Hep öyleydi, gizledi.


 

"Ata Bey, Hasan Bey görüşmek istiyor."
"Ata Bey, yarın görüşebilir miyiz?"
"Ata bey, daha fazla bekleyemeyiz."

Öyle sıkıldım ki... Yaz tatilini hedefledikleri için bir aydır başımın etini yiyordu yayınevim. Aşk hikayelerini sever ya tatilciler! Oysa ben kararsızdım. Puzzle'ın taşları bir türlü yerli yerine oturmuyordu çünkü. Ben kitaplarımı konunun geçtiği ülkelerde yaşayarak yazıyorum. BOI, BOV ve BOS gerçek hayatımdan nice bölümler içeren, gerçek kahramanlarıyla sanki birer tiyatro eseri gibi yazılan kitaplar. Mekânların, konuların, kahramanların gerçekliğiyle övünüyorum. Gerçek hayatı onlarla paylaşmaya devam ediyorum. Ama çılgın ruhum nasıl bir ters köşeye yatırdıysa beni, 21 Temmuz 2010 akşamında bambaşka bir kitap yazmaya başladım. Hem de ne haz ve hızla! Anladım ki bitirince rahatlayacaktım ve iki ayda da bitti zaten. Altı aylık dinlenme süreci, editoryal kontrol, kapak baskısı, sayfa düzenlemesi de tamamlandı ve baskıya girilmesi için nihai onayım bekleniyordu.

O onayı bir türlü veremedim, hadi basın diyemedim. Çünkü beni rahatsız eden bir şey vardı. İçimdeki bir ses bu haliyle basılmaması gerektiğini, koyu gri hüznü masmavi bir gökyüzüyle örtüp tarihe lay lay lom miras bırakmamamı söylüyordu.

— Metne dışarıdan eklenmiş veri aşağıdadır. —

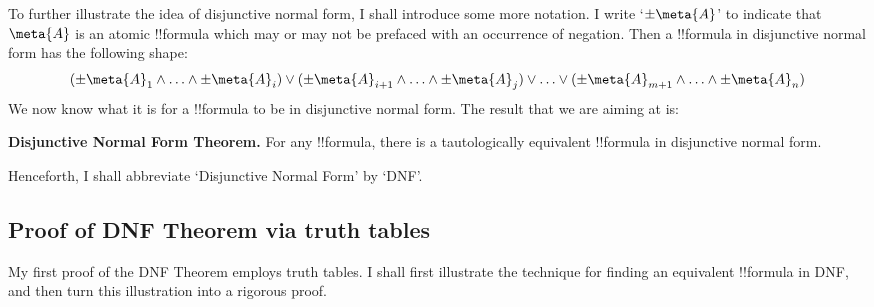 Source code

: \documentclass[../../../include/open-logic-section]{subfiles}
\begin{document}
To further illustrate the idea of disjunctive normal form, I shall introduce some more notation. I write `$\pm\meta{A}$' to indicate that $\meta{A}$ is an atomic !!{formula} which may or may not be prefaced with an occurrence of negation. Then a !!{formula} in disjunctive normal form has the following shape:
	$$(\pm \meta{A}_1 \land \ldots \land \pm \meta{A}_i) \lor (\pm \meta{A}_{i+1} \land \ldots \land \pm\meta{A}_j) \lor \ldots \lor (\pm\meta{A}_{m+1} \land \ldots \land \pm \meta{A}_n)$$
We now know what it is for a !!{formula} to be in disjunctive normal form. The result that we are aiming at is:
	\begin{thm}\label{thm:dnf}\textbf{Disjunctive Normal Form Theorem.} For any !!{formula}, there is a tautologically equivalent !!{formula} in disjunctive normal form.
	\end{thm}\noindent 
Henceforth, I shall abbreviate `Disjunctive Normal Form' by `DNF'. 


\subsection{Proof of DNF Theorem via truth tables}\label{s:DNFTruthTable}
My first proof of the DNF Theorem employs truth tables. I shall first illustrate the technique for finding an equivalent !!{formula} in DNF, and then turn this illustration into a rigorous proof. 
\end{document}
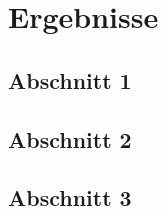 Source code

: 
\chapter{Ergebnisse}\label{chapter: Ergebnisse}

	\section{Abschnitt 1}
	
	\section{Abschnitt 2}
	
	\section{Abschnitt 3} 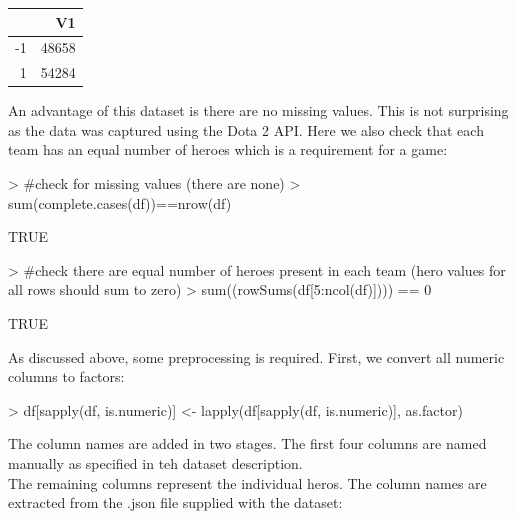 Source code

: \documentclass[10pt]{article}
\begin{document}
\begin{table}[ht]
\centering
\begin{tabular}{rr}
  \hline
 & V1 \\ 
  \hline
-1 & 48658 \\ 
  1 & 54284 \\ 
   \hline
\end{tabular}
\end{table}

An advantage of this dataset is there are no missing values. This is not surprising as the data was captured using the Dota 2 API. Here we also check that each team has an equal number of heroes which is a requirement for a game:

\begin{Schunk}
\begin{Sinput}
> #check for missing values (there are none)
> sum(complete.cases(df))==nrow(df)
\end{Sinput}
\begin{Soutput}
[1] TRUE
\end{Soutput}
\begin{Sinput}
> #check there are equal number of heroes present in each team (hero values for all rows should sum to zero)
> sum((rowSums(df[5:ncol(df)]))) == 0
\end{Sinput}
\begin{Soutput}
[1] TRUE
\end{Soutput}
\end{Schunk}

As discussed above, some preprocessing is required. First, we convert all numeric columns to factors:
\begin{Schunk}
\begin{Sinput}
> df[sapply(df, is.numeric)] <- lapply(df[sapply(df, is.numeric)], as.factor)
\end{Sinput}
\end{Schunk}

The column names are added in two stages. The first four columns are named manually as specified in teh dataset description.\\
The remaining columns represent the individual heros. The column names are extracted from the .json file supplied with the dataset:
\begin{Schunk}
\end{Schunk}
\end{document}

Ceyda dahi rüyalarıma girip, "Sen kendi ruhunun Ceyda'sını yazdın. Ama ben o satırlardan çıktım. Berke'yi de Ali'yi de seviyorum; ama Berke'yi terk etmeyeceğim, ondan boşanmayacağım. Ali her zaman dışarıda duracak. O'nu da çok sevdiğimi bilecek; ama ben ne verirsem onunla yetinecek. İşte bu nedenle o saçma salak satırlarını kitap basılmadan düzelt istersen. Yok ayaklarım yerden kesilmişmiş, gözlerimi kırpıştırıyormuşum, Ali'nin evlenme teklifini kabul etmişim, Berke'yi, Sıla'yı savurmuşum! Yok öyle bir şey. Evet, Ali'yi de çok seviyorum ve benim için çok değerli; ama hepsi bu. Mevcut düzenimi bozacak kadar aptal mıyım ben? Sıla'yı ailesiz bırakır mıyım hiç, sonra onun gözlerine nasıl bakarım? Kitaptaki; gözlerini aşk bürümüş, uçuşup duran kadın değilim ben!" demişken, ben Aşkın C Şıkkı'nı mutlu sonla biten bir kitap olarak nasıl yayınlardım! Aslında olmayan bir Ceyda karakteriyle Ali'yi nasıl mutlu ederdim! Ve kabul etmekte çok zorlansam da beni rahatsız edenin ne olduğunu sonunda buldum.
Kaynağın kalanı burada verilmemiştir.